All lines from the entries below that contain the string "constraints" should be copied out.

━━━ RECORDS PROVIDED

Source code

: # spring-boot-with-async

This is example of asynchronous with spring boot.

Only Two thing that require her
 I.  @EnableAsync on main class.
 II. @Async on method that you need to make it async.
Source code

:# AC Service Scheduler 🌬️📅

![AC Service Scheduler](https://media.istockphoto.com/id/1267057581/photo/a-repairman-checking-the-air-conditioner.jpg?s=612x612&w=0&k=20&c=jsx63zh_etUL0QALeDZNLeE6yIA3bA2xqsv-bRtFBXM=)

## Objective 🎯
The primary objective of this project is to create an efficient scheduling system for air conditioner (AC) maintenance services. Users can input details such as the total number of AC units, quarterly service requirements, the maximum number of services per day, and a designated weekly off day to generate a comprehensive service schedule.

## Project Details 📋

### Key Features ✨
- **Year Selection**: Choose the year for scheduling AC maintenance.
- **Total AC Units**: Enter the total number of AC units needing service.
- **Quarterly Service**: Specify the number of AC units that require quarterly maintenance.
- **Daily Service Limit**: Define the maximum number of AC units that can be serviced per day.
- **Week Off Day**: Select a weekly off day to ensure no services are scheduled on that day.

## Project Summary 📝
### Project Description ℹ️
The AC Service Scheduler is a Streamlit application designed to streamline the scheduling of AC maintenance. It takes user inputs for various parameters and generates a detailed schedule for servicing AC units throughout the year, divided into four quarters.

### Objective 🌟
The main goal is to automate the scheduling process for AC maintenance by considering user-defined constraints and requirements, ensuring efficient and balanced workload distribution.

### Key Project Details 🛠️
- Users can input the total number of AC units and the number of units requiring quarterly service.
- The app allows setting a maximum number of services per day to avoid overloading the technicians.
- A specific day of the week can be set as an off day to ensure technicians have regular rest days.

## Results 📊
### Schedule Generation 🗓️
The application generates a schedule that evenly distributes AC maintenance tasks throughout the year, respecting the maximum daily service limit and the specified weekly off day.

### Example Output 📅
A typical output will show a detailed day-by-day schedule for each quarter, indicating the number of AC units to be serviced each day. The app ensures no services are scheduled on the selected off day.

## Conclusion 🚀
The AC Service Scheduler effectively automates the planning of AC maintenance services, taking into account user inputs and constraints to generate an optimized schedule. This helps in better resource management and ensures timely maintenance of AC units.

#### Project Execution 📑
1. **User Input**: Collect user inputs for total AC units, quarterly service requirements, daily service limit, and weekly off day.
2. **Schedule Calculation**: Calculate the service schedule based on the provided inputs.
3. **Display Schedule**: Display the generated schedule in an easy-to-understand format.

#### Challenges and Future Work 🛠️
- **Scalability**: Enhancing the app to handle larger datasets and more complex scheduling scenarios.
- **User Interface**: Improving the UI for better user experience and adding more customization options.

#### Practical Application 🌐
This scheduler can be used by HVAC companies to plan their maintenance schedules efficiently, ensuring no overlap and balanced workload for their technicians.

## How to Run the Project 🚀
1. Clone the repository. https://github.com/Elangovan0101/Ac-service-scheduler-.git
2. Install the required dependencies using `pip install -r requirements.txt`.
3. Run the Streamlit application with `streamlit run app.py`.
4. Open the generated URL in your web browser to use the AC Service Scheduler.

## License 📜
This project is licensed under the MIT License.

━━━━━━

• _EXERCISE RESPONSE_
The main goal is to automate the scheduling process for AC maintenance by considering user-defined constraints and requirements, ensuring efficient and balanced workload distribution.
The AC Service Scheduler effectively automates the planning of AC maintenance services, taking into account user inputs and constraints to generate an optimized schedule. This helps in better resource management and ensures timely maintenance of AC units.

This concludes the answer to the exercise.